Improving estimation of the volume under the ROC surface when data are missing not at random

Duc-Khanh To; Gianfranco Adimari; Monica Chiogna

arxiv: 1906.08735 · v1 · pith:7WGP4VVXnew · submitted 2019-06-20 · 📊 stat.ME · stat.AP

Improving estimation of the volume under the ROC surface when data are missing not at random

Duc-Khanh To , Gianfranco Adimari , Monica Chiogna This is my paper

Pith reviewed 2026-05-25 19:05 UTC · model grok-4.3

classification 📊 stat.ME stat.AP

keywords VUS estimationverification biasnonignorable missingnessmean score equationsROC surfacediagnostic accuracymissing not at randombias correction

0 comments

The pith

Mean score equations produce consistent estimators for the volume under the ROC surface under nonignorable verification bias.

A machine-rendered reading of the paper's core claim, the machinery that carries it, and where it could break.

The paper develops a method to estimate the volume under the ROC surface for a diagnostic test when some disease statuses are missing in a nonignorable way. It uses a parametric model for which subjects get verified, possibly aided by instrumental variables, and solves mean score equations after estimating disease probabilities only among verified cases. This yields four bias-corrected estimators whose consistency and asymptotic normality are derived. The method is checked in simulations and illustrated on an ovarian cancer dataset.

Core claim

By deriving and solving mean score equations from a parametric regression model of the verification process, four estimators for the volume under the ROC surface can be constructed that correct for nonignorable verification bias, achieve consistency, and possess asymptotic normality, with the disease model needed only for verified subjects.

What carries the argument

Mean score equation derived from the parametric verification model, which uses estimated verification and disease probabilities to adjust the VUS calculation for missingness.

If this is right

The estimators are consistent when the verification model is correct.
Asymptotic normality holds and supports inference procedures.
Instrumental variables can be used to address identifiability in the verification model.
The disease model needs to be specified only for verified subjects.
Four distinct estimators can be formed from different combinations of the estimated probabilities.

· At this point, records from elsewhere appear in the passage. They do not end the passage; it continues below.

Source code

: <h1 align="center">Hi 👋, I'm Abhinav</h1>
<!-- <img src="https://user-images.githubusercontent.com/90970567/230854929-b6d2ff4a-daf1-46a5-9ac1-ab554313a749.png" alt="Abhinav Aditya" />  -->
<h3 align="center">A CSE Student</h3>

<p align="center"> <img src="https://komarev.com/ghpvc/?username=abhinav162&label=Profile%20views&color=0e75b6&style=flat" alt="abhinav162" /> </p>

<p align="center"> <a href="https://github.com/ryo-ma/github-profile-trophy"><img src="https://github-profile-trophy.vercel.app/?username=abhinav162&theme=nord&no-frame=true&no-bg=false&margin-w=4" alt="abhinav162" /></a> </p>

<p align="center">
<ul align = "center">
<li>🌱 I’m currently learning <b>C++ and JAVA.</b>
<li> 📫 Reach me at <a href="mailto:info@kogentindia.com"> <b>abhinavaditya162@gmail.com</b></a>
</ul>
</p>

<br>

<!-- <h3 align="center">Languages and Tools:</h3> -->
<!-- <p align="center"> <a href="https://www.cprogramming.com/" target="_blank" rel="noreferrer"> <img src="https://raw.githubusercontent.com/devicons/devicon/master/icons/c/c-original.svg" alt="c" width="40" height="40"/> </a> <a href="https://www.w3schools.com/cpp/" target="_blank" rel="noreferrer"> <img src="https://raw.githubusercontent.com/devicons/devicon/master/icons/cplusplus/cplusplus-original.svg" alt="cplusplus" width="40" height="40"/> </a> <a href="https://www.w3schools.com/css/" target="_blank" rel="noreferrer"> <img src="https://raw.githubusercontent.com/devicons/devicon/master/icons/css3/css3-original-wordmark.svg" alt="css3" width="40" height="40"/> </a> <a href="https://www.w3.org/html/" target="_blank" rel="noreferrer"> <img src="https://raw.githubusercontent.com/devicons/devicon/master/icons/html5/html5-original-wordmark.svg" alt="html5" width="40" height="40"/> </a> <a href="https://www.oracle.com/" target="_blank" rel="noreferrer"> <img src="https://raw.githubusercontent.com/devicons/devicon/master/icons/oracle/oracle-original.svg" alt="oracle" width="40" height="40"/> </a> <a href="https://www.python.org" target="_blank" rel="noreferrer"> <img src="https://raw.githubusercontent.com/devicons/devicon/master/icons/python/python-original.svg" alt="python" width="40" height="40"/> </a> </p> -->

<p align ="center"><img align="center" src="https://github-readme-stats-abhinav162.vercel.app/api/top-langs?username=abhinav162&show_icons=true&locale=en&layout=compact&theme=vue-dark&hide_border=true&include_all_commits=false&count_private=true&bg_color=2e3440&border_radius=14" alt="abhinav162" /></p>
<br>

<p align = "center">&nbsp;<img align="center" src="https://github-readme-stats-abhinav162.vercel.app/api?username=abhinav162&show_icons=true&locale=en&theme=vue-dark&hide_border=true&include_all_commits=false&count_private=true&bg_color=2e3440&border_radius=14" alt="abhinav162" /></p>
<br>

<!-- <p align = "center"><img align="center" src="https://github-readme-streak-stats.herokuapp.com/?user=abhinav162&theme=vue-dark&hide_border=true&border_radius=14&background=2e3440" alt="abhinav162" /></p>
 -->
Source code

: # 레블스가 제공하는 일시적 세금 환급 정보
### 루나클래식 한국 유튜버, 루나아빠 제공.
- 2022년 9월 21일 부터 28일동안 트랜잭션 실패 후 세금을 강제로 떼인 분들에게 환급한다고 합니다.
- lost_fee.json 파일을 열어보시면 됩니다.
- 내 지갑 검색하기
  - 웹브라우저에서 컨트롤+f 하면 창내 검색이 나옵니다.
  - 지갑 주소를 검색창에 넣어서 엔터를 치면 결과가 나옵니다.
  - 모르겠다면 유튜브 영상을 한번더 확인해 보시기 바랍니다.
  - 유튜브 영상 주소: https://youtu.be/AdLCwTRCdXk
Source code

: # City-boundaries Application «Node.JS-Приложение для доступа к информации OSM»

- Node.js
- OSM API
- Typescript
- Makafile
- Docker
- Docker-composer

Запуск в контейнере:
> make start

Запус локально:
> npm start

Where Pith is reading between the lines

These are editorial extensions of the paper, not claims the author makes directly.

The mean-score route may prove simpler to implement than full-likelihood maximization in some settings.
Similar score-equation adjustments could be explored for other diagnostic accuracy summaries under missing data.
Relaxing the verification model to semiparametric form would be a natural next step to test robustness.

Load-bearing premise

The parametric regression model for the verification process must be correctly specified.

What would settle it

A simulation in which the verification model is misspecified and the resulting VUS estimators exhibit persistent bias or fail to converge to the true value.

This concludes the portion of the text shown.